**Assignment**
Scan the following data for lines with "dans" and state how many there are, as a number only.

**Data shown**
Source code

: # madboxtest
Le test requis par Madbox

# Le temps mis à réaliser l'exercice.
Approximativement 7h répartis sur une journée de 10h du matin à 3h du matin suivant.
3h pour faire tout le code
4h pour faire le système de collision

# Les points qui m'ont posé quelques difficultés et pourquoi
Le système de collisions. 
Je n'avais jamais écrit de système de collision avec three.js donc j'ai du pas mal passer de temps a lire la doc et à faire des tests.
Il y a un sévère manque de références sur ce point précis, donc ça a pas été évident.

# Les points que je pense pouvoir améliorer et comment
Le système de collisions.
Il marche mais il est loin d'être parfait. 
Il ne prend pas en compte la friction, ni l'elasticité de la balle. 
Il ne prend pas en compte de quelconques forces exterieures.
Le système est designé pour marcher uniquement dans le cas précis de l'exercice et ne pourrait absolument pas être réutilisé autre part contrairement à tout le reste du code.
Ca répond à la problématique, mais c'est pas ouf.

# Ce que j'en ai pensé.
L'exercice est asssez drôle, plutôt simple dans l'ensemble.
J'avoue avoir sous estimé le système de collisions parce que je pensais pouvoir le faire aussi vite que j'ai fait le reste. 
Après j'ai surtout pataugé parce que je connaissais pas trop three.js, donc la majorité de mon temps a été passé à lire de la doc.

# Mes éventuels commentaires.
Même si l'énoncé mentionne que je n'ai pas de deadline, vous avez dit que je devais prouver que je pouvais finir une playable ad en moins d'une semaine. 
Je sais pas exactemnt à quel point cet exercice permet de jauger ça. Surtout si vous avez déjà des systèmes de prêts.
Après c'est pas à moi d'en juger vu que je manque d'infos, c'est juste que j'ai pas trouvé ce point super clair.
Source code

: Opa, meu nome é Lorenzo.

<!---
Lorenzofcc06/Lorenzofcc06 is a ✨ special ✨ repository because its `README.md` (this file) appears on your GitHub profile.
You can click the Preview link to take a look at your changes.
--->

**Expected answer**
2